Hey cplus. The auto rear tilt function only works if you have the mirror adjust knob pointed to the right and the auto highbeam feature has to be activated by using obdeleven or vcds.

Sent from my SM-G950U using Tapatalk


----------



## *DesertFox* (Sep 26, 2017)

cplus71 said:


> My reverse auto tilt mirror not working for some reason, even though it's set as on. Anyone tried this?
> Also, I can't find the auto high beams feature, and I can't get it to work driving through darkest areas with no street lights.
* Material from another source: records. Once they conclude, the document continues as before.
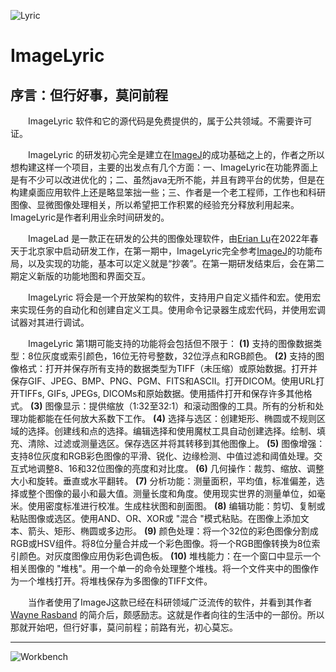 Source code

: ![Lyric](https://www.lyricopera.org/globalassets/1920season/don-giovanni/don_giovanni_PDP_1600x1015.jpg) 
# ImageLyric 

## 序言：但行好事，莫问前程

　　ImageLyric 软件和它的源代码是免费提供的，属于公共领域。不需要许可证。

　　ImageLyric 的研发初心完全是建立在[ImageJ](https://imagej.nih.gov/ij/)的成功基础之上的，作者之所以想构建这样一个项目，主要的出发点有几个方面：一、ImageLyric在功能界面上是有不少可以改进优化的；二、虽然java无所不能，并且有跨平台的优势，但是在构建桌面应用软件上还是略显笨拙一些；三、作者是一个老工程师，工作也和科研图像、显微图像处理相关，所以希望把工作积累的经验充分释放利用起来。ImageLyric是作者利用业余时间研发的。

　　ImageLad 是一款正在研发的公共的图像处理软件，由[Erian Lu](https://gitee.com/xknife)在2022年春天于北京家中启动研发工作，在第一期中，ImageLyric完全参考[ImageJ](https://imagej.nih.gov/ij/)的功能布局，以及实现的功能，基本可以定义就是“抄袭”。在第一期研发结束后，会在第二期定义新版的功能地图和界面交互。

　　ImageLyric 将会是一个开放架构的软件，支持用户自定义插件和宏。使用宏来实现任务的自动化和创建自定义工具。使用命令记录器生成宏代码，并使用宏调试器对其进行调试。

　　ImageLyric 第1期可能支持的功能将会包括但不限于： **(1)** 支持的图像数据类型：8位灰度或索引颜色，16位无符号整数，32位浮点和RGB颜色。 **(2)** 支持的图像格式：打开并保存所有支持的数据类型为TIFF（未压缩）或原始数据。打开并保存GIF、JPEG、BMP、PNG、PGM、FITS和ASCII。打开DICOM。使用URL打开TIFFs, GIFs, JPEGs, DICOMs和原始数据。使用插件打开和保存许多其他格式。 **(3)** 图像显示：提供缩放（1:32至32:1）和滚动图像的工具。所有的分析和处理功能都能在任何放大系数下工作。 **(4)** 选择与选区：创建矩形、椭圆或不规则区域的选择。创建线和点的选择。编辑选择和使用魔杖工具自动创建选择。绘制、填充、清除、过滤或测量选区。保存选区并将其转移到其他图像上。 **(5)** 图像增强：支持8位灰度和RGB彩色图像的平滑、锐化、边缘检测、中值过滤和阈值处理。交互式地调整8、16和32位图像的亮度和对比度。 **(6)** 几何操作：裁剪、缩放、调整大小和旋转。垂直或水平翻转。 **(7)** 分析功能：测量面积，平均值，标准偏差，选择或整个图像的最小和最大值。测量长度和角度。使用现实世界的测量单位，如毫米。使用密度标准进行校准。生成柱状图和剖面图。 **(8)** 编辑功能：剪切、复制或粘贴图像或选区。使用AND、OR、XOR或 "混合 "模式粘贴。在图像上添加文本、箭头、矩形、椭圆或多边形。 **(9)** 颜色处理：将一个32位的彩色图像分割成RGB或HSV组件。将8位分量合并成一个彩色图像。将一个RGB图像转换为8位索引颜色。对灰度图像应用伪彩色调色板。 **(10)** 堆栈能力：在一个窗口中显示一个相关图像的 "堆栈"。用一个单一的命令处理整个堆栈。将一个文件夹中的图像作为一个堆栈打开。将堆栈保存为多图像的TIFF文件。

　　当作者使用了ImageJ这款已经在科研领域广泛流传的软件，并看到其作者 [Wayne Rasband](https://imagej.net/people/rasband) 的简介后，颇感励志。这就是作者向往的生活中的一部份。所以那就开始吧，但行好事，莫问前程；前路有光，初心莫忘。

---

![Workbench](https://oss.xknife.net/Workbench_with_a_little_clutter_and_warmth.jpg)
Light assist switches the high beams on above 37mph. Light switch must be in auto position and the turn signal lever push forward.


----------



## cplus71 (Mar 14, 2018)

bludevilx said:


> Hey cplus. The auto rear tilt function only works if you have the mirror adjust knob pointed to the right and the auto highbeam feature has to be activated by using obdeleven or vcds.
> 
> Sent from my SM-G950U using Tapatalk


When adjusting the knob pointed to the right still doesn't do anything. I'm not sure why you would need to do that since this feature has it's own settings in the Settings section. 

Regarding the high beams, the SEL P / Execline comes with this feature. You shouldn't have to use OBDeleven. 

Thanks,


----------



## GTINC (Jan 28, 2005)

*DesertFox* said:


> Light assist switches the high beams on above 37mph. Light switch must be in auto position and the turn signal lever push forward.


So, if he had just bothered to read the OM, all would have been good.


----------



## cplus71 (Mar 14, 2018)

*DesertFox* said:


> Light assist switches the high beams on above 37mph. Light switch must be in auto position and the turn signal lever push forward.


After I pushed the signal lever forward, I got the auto high beam icon in the dash. I'm sure it will work now. Thanks. 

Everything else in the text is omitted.